• **Your goal**
Output every record below exactly.

-- Provided entries follows --

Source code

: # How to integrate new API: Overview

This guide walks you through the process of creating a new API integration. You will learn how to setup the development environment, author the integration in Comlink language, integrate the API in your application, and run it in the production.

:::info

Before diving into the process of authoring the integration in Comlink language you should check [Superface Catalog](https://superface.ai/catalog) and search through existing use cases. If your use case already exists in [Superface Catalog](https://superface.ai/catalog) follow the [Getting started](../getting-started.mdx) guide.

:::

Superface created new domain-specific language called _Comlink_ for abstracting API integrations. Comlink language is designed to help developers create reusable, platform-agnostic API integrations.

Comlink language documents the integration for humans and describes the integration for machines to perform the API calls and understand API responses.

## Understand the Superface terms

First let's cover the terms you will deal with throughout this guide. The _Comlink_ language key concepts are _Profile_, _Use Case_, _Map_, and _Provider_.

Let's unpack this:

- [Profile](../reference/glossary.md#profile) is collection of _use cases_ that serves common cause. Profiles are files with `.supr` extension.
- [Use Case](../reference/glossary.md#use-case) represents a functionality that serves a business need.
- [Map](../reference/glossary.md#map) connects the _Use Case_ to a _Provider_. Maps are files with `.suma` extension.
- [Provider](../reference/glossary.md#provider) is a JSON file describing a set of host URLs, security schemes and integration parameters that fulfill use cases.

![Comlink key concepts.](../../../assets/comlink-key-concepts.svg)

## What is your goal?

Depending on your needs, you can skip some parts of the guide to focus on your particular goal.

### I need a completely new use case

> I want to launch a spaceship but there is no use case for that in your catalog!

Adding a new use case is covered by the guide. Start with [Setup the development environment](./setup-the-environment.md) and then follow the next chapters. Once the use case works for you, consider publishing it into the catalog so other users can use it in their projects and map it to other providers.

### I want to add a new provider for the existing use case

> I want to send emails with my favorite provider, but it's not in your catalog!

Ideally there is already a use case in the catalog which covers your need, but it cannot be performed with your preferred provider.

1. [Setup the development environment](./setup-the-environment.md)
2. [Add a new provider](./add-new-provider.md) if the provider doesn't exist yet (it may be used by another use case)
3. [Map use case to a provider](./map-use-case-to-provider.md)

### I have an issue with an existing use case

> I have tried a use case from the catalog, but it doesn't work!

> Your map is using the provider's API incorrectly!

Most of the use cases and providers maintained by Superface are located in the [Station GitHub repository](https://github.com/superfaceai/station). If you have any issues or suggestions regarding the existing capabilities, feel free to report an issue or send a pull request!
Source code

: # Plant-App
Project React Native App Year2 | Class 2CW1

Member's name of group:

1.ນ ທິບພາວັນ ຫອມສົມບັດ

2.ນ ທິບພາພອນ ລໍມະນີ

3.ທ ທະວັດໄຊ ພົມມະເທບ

-- Provided entries concluded --

• **Exercise result**
Source code

: # How to integrate new API: Overview

This guide walks you through the process of creating a new API integration. You will learn how to setup the development environment, author the integration in Comlink language, integrate the API in your application, and run it in the production.

:::info

Before diving into the process of authoring the integration in Comlink language you should check [Superface Catalog](https://superface.ai/catalog) and search through existing use cases. If your use case already exists in [Superface Catalog](https://superface.ai/catalog) follow the [Getting started](../getting-started.mdx) guide.

:::

Superface created new domain-specific language called _Comlink_ for abstracting API integrations. Comlink language is designed to help developers create reusable, platform-agnostic API integrations.

Comlink language documents the integration for humans and describes the integration for machines to perform the API calls and understand API responses.

## Understand the Superface terms

First let's cover the terms you will deal with throughout this guide. The _Comlink_ language key concepts are _Profile_, _Use Case_, _Map_, and _Provider_.

Let's unpack this:

- [Profile](../reference/glossary.md#profile) is collection of _use cases_ that serves common cause. Profiles are files with `.supr` extension.
- [Use Case](../reference/glossary.md#use-case) represents a functionality that serves a business need.
- [Map](../reference/glossary.md#map) connects the _Use Case_ to a _Provider_. Maps are files with `.suma` extension.
- [Provider](../reference/glossary.md#provider) is a JSON file describing a set of host URLs, security schemes and integration parameters that fulfill use cases.

![Comlink key concepts.](../../../assets/comlink-key-concepts.svg)

## What is your goal?

Depending on your needs, you can skip some parts of the guide to focus on your particular goal.

### I need a completely new use case

> I want to launch a spaceship but there is no use case for that in your catalog!

Adding a new use case is covered by the guide. Start with [Setup the development environment](./setup-the-environment.md) and then follow the next chapters. Once the use case works for you, consider publishing it into the catalog so other users can use it in their projects and map it to other providers.

### I want to add a new provider for the existing use case

> I want to send emails with my favorite provider, but it's not in your catalog!

Ideally there is already a use case in the catalog which covers your need, but it cannot be performed with your preferred provider.

1. [Setup the development environment](./setup-the-environment.md)
2. [Add a new provider](./add-new-provider.md) if the provider doesn't exist yet (it may be used by another use case)
3. [Map use case to a provider](./map-use-case-to-provider.md)

### I have an issue with an existing use case

> I have tried a use case from the catalog, but it doesn't work!

> Your map is using the provider's API incorrectly!

Most of the use cases and providers maintained by Superface are located in the [Station GitHub repository](https://github.com/superfaceai/station). If you have any issues or suggestions regarding the existing capabilities, feel free to report an issue or send a pull request!
Source code

: # Plant-App
Project React Native App Year2 | Class 2CW1

Member's name of group:

1.ນ ທິບພາວັນ ຫອມສົມບັດ

2.ນ ທິບພາພອນ ລໍມະນີ

3.ທ ທະວັດໄຊ ພົມມະເທບ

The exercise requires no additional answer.